References: 08-11-036 08-11-045 08-11-047
Keywords: optimize, registers
Posted-Date: 12 Nov 2008 13:25:33 EST

Alex L.K wrote:


> The spilling code in this example does not hurt performance.
> Is there any example that inlining acctually causes performance loss?


Honestly, I don't think that warning (inlining code may increase
register pressure and thereby reduce performance) is really still
"real" with most compilers. It may be just folklore left over
from an earlier state of the art when it was true.


You see, it wasn't always normal for compilers to do register spills
in mid-function. They figured out a mapping of registers to variables
during compilation and used that mapping for the whole function. And
whatever variables weren't mapped to registers they placed in (much
slower) main memory.


Inlining a function that had its own variables inhibited the normal
spill that happened at function call, and resulted in a longer function
with more variables - some of which frequently had to be mapped in
main memory. You did this to avoid the time spent spilling and
restoring, and the compilers would put the least-used variables in
main memory so it was often a good idea. But if something that needed
to be read or written "a lot" got mapped into main memory instead of
to a register, it could be counterproductive because you'd spend more
time waiting for I/O on that variable than you would have spent on
the spill/recover.


But this position became untenable as the gap in performance between
main memory and registers widened in the 90's and 00's, and optimizing
register spills became increasingly important. Consequently, a lot of
very smart people spent a lot of time and effort figuring out methods
and metrics for optimizing them, and implementing those methods in
modern compilers.


Modern compilers are much better at deciding when and where register
spills are needed, and will do it in the middle of a function if it
saves time or not bother doing it on a function call if they can
avoid it. So I think the warning about which you're enquiring is
probably no longer true in most cases.
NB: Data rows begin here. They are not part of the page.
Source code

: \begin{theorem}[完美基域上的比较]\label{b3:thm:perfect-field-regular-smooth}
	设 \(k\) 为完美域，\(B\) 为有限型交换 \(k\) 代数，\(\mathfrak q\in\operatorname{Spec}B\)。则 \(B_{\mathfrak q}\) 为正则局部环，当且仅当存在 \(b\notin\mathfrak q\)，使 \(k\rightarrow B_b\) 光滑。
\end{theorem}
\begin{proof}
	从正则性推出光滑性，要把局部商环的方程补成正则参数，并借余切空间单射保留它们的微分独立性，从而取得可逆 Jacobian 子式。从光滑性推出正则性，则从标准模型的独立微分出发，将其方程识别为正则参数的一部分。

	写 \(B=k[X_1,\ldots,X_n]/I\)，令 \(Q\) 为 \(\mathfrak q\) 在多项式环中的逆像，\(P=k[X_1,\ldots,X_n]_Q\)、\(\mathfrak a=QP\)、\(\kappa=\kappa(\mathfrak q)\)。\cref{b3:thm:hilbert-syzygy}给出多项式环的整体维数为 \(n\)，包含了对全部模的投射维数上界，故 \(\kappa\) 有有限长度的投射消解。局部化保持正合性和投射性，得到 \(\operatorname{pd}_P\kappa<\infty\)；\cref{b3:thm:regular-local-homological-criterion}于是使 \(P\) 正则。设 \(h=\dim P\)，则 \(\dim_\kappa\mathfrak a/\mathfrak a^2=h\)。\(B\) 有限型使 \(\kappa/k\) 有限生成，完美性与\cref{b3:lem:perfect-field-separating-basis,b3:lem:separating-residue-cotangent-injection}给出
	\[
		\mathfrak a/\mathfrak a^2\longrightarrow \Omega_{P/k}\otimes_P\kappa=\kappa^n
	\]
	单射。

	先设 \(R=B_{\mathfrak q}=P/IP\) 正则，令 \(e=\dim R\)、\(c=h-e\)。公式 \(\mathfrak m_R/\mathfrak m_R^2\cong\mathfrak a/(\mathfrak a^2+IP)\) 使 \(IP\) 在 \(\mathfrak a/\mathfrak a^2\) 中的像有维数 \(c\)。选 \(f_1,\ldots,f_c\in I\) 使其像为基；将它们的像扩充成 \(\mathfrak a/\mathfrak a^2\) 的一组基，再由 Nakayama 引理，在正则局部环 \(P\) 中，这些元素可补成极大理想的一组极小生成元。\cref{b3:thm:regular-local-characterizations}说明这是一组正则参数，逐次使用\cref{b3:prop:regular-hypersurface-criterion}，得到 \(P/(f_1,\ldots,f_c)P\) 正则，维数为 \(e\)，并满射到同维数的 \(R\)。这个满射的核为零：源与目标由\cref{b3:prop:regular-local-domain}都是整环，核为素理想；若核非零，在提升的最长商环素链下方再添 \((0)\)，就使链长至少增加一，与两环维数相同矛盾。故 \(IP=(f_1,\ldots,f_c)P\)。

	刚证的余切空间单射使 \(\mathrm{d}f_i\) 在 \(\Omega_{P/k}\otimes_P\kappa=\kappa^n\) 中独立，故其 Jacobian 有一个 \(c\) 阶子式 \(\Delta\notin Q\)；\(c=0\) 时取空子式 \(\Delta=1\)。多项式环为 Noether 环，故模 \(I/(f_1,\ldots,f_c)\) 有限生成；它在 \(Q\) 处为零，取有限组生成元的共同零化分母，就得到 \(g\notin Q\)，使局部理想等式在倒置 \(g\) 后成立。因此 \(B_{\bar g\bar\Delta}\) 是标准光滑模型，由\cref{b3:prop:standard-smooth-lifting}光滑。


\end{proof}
Either you're using a modern
compiler


They are also much better at figuring out where inlining is justified
and in languages that have 'inline' directives they may ignore them
anyway, in the same way many compilers have been ignoring 'register'
directives since the late '80s.




                                                                Bear


PS. A lot of other very smart people spent a lot of time and effort
figuring out write-through caches and assorted hardware to "fake"
faster access to main memory, and modern hardware is much better
at simulating fast access to memory when something gets mapped
there. These days we're seeing the benefits of both things, really.